1970 sonlarından itibaren ABD’ye karşı daha kesin bir tutum aldı ve bu durum ABD’nin misillemeleri ile son yıllarda çeşitli sürtüşmelere yol açtı. 1982’den sonra Arap dünyası ile daha iyi ilişkiler kurmaya yönelen Kaddafi, Tunus ile ilişkilerini düzeltti ve son olarak Batı Sahra’daki bağımsızlık mücadelesinden desteğini çekerek Fas ile iyi ilişkiler kurdu. Bu arada 1982-1983’te Afrika Birliği Örgütü dönem başkanlığını yaptı. Kaddafi bu dış siyaseti yürüttüğü sırada içerde de Libya’nın tek yöneticisi olarak bir takım atılımlar yaptı. 1971’de ülkenin tek partisi olarak Arap Sosyalist Birliği’ni kurdu.
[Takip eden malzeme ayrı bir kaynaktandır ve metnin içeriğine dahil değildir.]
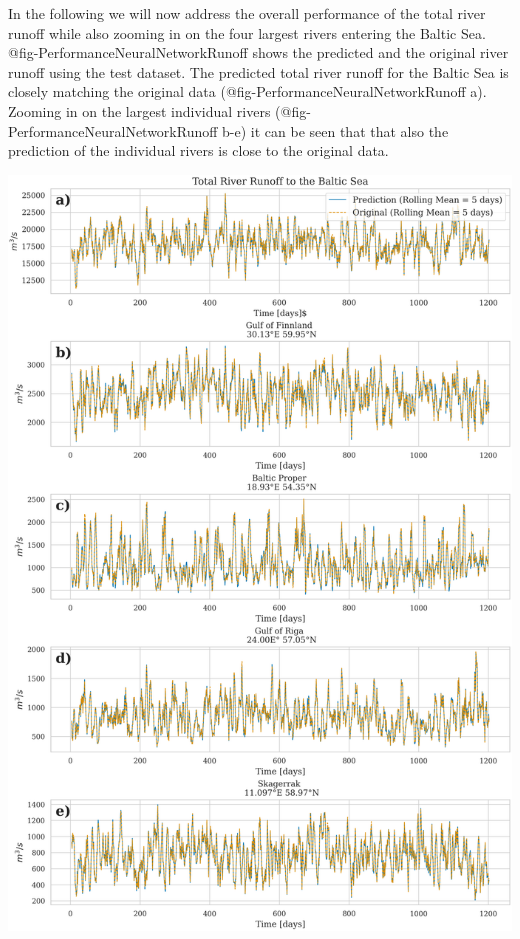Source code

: \documentclass[
]{agujournal2019}
\begin{document}
In the following we will now address the overall performance of the
total river runoff while also zooming in on the four largest rivers
entering the Baltic Sea. @fig-PerformanceNeuralNetworkRunoff shows the
predicted and the original river runoff using the test dataset. The
predicted total river runoff for the Baltic Sea is closely matching the
original data (@fig-PerformanceNeuralNetworkRunoff a). Zooming in on the
largest individual rivers (@fig-PerformanceNeuralNetworkRunoff b-e) it
can be seen that that also the prediction of the individual rivers is
close to the original data.

\includegraphics{../src/figures/paper_total_river_runoff.png}
\end{document}
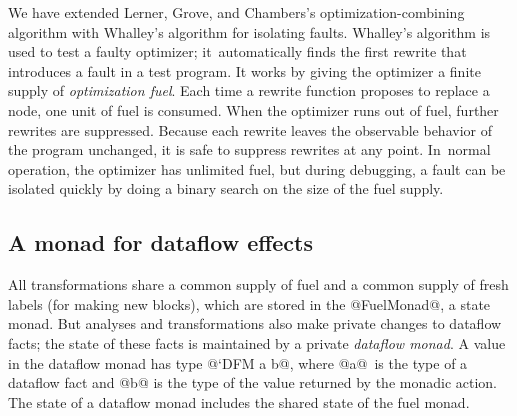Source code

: \documentclass[blockstyle,preprint,natbib,nocopyrightspace]{sigplanconf}
\newcommand\seclabel[1]{\label{sec:#1}}
\begin{document}
\seclabel{vpoiso}
\seclabel{fuel}

We have extended Lerner, Grove, and Chambers's optimization-combining algorithm with
Whalley's \citeyearpar{whalley:isolation} algorithm for isolating
faults.
Whalley's algorithm is used to test a faulty optimizer;
it~automatically
finds the first rewrite that introduces a fault in a test program.
It works by giving the optimizer a finite supply of \emph{optimization fuel}.
Each time a rewrite function proposes to replace a node, one unit of fuel is
consumed.
When the optimizer runs out of fuel, further rewrites are suppressed.
Because each rewrite leaves the observable behavior of the
program unchanged, it is safe to suppress rewrites at
any point.
In~normal operation, the optimizer has unlimited fuel, but during
debugging, a fault can be isolated quickly by doing a binary search on
the size of the fuel supply.


\subsection{A monad for dataflow effects}

All transformations share a common
supply of fuel and a common supply of fresh labels (for making new
blocks), which are stored in the @FuelMonad@, a state monad.
But analyses and transformations also make private changes to dataflow
facts; the state of these facts is maintained by
 a  private \emph{dataflow monad}.
A value in the dataflow monad has type @`DFM a b@, where @a@~is the type of a
dataflow fact and @b@ is the type of the value returned by the monadic action.
The state of a dataflow monad includes the shared state of the
fuel monad.
\end{document}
Ertesi yıl rejim aleyhtarı çalışmalara karşı ağır cezalar getirdi. 16 Haziran 1972’de DKK başkanlığı ve başkomutanlık dışında bütün görevlerinden ayrıldı. Caliud başkanlığında sivil ağırlıklı bir hükümet kuruldu. 4,2 milyar dolarlık bir fon ayrılarak beş yıllık bir kalkınma planı hazırlattı. Karayolu, liman, sınai işletme, hastane ve konut yapımı hızlandırıldı. Çölleri yerleşime elverişli hale getirmek için büyük yatırımlar başlatıldı.
“Kültür Devrimi”
Kaddafi 1973 Nisan’ında yaptığı bir konuşmayla “kültür devrimi” diye bilinen hareketi başlattı. Bu hareketin amacı halka “maddeci kapitalizm ve dinsiz komünizm” dışında üçüncü bir yol olarak İslam düşüncesini benimsetmek, bürokrasiye karşı mücadele etmek, halkı doğrudan yönetime katmak ve devrimci kitleleri silahlandırmak olarak belirtildi. Bu doğrultuda başta fabrikalar, çiftlikler, hükümet daireleri ve okullarda olmak üzere dört yüzden fazla halk komitesi kuruldu. Bu arada gençleri zehirlediği gerekçesiyle bazı kitaplar yakıldı, geniş çapta görevden almalar ve tutuklamalar oldu. Bu hareket bir süre sonra yavaşladıysa da, Libya’nın iç siyasi yapısında önemli bir dönüm noktası oldu. 1975’te DKK üyeleri, halk kongreleri, halk komiteleri ile meslek kuruluşları temsilcilerinden oluşan 618 üyeli Arap Sosyalist Birliği Genel Ulusal Kongresi oluşturuldu. Ocak 1976’da ilk oturumunu yapan bu kongre Genel Halk Kongresi adını aldı. Ardından Mart 1977’de ülkenin resmi adı Libya Sosyalist Arap Halk Cemahiriyesi olarak değiştirilirken, Devrim Komuta Konseyi de dağıtıldı ve Kaddafi Genel Halk Kongresi Genel Sekreteri oldu. Bakanlar Kurulu’nun yerini çeşitli bölüm sekreterliklerinden oluşan Genel Halk Komitesi aldı. 1979 Ekim ayından sonra yurt dışındaki elçilikler de “halk büroları”na dönüştürüldü. Bu arada son yıllarda Kaddafi’nin yurt dışındaki muhaliflerini ortadan kaldırma yoluna başvurduğu görüldü, içerde duruma hakim görünmekle birlikte, son yıllarda bazı güçlükler ve hoşnutsuzluklarla karşılaştı.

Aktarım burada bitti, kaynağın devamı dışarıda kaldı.